Crap. I just called the woman I have a noon phone appointment with, and she didn't pick up! I'm getting a little peckish, but I feel confident that as soon as I have food in my mouth (whether that's 5 minutes or an hour from now), she will call.
Natter 43: I Love My Dead Gay Whale Crosspost.
Off-topic discussion. Wanna talk about corsets, duct tape, or physics? This is the place. Detailed discussion of any current-season TV must be whitefonted.
Timelies! Happy Ides of March, y'all! Let's all celebrate and go stab an emperor.\
An annoying boss will do in a pinch.
Huh. So I just learned that power in my building comes from two separate and not-interdependent lines. How? They keep losing power in the core of the building. I've not heard so much as a single whoomp. I am about as far from the core as you can be without being outside. Kinda weird.
Yay hamentashen! (I always love Purim, because my middle name is Esther and there are nummy cookies.)
Happy Ides Of March!
Seriously, can someone make this lady call me back?
Also, Julius Caesar's March wouldn't be the same month as ours, would it? I mean, had they shifted the calendar by then?
Oh, der. Julian Calendar: [link]
Indeed. I think they were on the Julian calendar and we're on the Gregorian.
Yeah, but there's not much difference between the Julian and the Gregorian.
I learned as a kid that Hamentaschen were "Haman's hat." Probably, children's books were not up to articulating the idea of bloody amputated ears.
their reading of the "megilah" (the book of Esther)
Nilly, are you familiar with the expression "the whole megillah"? It's Yinglish for "everything." On of my favorite Yinglishisms.

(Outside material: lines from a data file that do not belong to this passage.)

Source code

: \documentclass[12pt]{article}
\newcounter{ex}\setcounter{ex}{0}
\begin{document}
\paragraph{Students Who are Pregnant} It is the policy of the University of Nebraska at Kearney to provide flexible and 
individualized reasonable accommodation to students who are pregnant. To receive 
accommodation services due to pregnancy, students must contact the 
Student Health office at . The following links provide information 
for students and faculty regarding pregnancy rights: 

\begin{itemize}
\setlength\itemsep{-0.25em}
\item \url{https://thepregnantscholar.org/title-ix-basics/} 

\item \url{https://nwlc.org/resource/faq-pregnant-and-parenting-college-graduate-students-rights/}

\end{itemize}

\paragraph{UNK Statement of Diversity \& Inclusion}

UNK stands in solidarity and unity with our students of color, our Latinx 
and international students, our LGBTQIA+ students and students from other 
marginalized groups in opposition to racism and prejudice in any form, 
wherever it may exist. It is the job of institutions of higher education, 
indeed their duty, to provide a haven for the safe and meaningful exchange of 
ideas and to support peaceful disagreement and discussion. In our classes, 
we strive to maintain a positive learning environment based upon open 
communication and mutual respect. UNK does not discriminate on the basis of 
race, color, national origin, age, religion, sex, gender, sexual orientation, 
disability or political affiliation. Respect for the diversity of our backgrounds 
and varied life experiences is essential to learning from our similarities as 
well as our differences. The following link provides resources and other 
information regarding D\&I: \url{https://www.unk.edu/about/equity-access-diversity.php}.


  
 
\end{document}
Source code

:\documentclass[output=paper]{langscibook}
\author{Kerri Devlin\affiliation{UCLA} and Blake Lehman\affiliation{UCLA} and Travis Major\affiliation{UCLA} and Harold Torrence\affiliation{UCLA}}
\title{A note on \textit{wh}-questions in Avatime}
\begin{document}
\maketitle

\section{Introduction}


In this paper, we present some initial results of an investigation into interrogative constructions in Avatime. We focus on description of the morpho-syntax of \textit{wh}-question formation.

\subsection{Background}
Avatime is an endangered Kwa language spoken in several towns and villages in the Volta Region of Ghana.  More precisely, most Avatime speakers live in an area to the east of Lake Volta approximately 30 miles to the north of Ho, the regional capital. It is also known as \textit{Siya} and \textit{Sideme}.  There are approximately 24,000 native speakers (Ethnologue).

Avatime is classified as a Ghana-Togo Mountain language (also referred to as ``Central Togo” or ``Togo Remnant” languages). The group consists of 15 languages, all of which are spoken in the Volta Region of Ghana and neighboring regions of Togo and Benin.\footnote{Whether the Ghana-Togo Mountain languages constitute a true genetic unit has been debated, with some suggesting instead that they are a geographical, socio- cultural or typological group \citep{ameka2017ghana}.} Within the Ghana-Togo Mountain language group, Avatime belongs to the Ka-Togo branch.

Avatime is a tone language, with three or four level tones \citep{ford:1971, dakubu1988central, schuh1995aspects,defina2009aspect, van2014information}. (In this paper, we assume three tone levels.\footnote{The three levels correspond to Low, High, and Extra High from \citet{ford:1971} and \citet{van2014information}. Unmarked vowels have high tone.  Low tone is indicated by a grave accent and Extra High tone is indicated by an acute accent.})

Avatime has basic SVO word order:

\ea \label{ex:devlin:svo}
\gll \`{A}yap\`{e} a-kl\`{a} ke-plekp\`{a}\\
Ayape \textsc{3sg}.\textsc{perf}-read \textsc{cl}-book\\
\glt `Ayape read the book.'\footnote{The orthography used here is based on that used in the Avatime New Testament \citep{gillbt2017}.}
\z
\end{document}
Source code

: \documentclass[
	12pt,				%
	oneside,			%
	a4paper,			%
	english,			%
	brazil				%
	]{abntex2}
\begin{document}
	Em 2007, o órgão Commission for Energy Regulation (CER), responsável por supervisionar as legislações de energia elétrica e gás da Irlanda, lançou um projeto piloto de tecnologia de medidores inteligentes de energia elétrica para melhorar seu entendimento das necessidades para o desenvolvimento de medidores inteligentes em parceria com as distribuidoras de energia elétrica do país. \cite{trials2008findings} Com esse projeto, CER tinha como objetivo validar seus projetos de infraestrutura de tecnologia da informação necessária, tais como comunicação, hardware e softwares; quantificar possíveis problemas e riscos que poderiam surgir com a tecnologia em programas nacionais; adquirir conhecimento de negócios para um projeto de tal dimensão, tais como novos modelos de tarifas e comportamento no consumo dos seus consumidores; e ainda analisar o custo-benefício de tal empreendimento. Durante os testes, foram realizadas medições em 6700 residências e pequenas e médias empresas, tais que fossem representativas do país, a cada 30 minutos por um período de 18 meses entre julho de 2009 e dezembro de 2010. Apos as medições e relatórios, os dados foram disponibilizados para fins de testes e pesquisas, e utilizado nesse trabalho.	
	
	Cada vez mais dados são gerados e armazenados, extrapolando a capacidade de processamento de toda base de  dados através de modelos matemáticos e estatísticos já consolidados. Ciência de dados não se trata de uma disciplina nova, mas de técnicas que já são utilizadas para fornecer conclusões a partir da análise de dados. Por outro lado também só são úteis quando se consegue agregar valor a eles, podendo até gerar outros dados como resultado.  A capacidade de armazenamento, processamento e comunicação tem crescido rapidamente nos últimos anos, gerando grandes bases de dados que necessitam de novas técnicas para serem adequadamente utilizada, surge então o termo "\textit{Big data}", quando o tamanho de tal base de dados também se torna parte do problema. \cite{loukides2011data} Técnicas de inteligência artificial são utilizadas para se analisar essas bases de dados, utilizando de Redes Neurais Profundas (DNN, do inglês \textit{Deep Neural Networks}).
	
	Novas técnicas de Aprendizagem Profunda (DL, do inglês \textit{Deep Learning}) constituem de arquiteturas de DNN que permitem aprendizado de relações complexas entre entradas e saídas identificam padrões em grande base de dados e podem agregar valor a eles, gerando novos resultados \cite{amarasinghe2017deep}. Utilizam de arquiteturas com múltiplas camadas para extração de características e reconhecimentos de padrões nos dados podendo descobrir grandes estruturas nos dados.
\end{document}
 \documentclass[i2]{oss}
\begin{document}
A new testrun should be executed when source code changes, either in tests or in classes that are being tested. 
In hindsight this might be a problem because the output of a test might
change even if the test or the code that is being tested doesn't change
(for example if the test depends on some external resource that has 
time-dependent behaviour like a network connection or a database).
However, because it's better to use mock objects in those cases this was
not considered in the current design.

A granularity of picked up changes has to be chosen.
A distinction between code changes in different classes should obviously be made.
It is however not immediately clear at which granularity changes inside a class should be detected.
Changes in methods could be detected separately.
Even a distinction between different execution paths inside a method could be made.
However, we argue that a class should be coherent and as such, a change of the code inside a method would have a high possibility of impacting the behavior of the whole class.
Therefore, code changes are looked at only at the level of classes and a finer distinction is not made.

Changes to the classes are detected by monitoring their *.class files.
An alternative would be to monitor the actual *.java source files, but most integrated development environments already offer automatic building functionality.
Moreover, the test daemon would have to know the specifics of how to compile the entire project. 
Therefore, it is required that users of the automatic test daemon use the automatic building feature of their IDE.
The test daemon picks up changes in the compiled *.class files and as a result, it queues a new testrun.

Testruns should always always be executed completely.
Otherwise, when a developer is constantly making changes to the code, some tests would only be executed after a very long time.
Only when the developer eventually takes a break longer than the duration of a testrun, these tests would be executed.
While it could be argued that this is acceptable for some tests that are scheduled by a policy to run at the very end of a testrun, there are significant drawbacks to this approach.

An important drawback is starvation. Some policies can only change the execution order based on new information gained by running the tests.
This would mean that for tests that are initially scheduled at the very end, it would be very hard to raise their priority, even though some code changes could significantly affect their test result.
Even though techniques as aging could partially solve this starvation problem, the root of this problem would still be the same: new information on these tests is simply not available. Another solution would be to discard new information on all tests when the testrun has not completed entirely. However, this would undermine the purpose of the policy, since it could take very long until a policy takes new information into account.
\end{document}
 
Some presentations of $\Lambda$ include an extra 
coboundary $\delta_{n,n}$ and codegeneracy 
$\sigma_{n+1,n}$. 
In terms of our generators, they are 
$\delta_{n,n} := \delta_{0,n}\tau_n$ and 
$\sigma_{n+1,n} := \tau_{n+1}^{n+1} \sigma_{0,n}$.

Also, Julius Caesar's March wouldn't be the same month as ours, would it? I mean, had they shifted the calendar by then?
Well, they would really have noticed if their year was only 10 months long. I think July and August were renamed from something else, not added in. Although there have been calendar revisions since then, which is why the Russian Revolution is called Red October, despite it happening (according to the US calendar) in November.
Stop harshing our sensation of impending doom! Et tu, Jesse?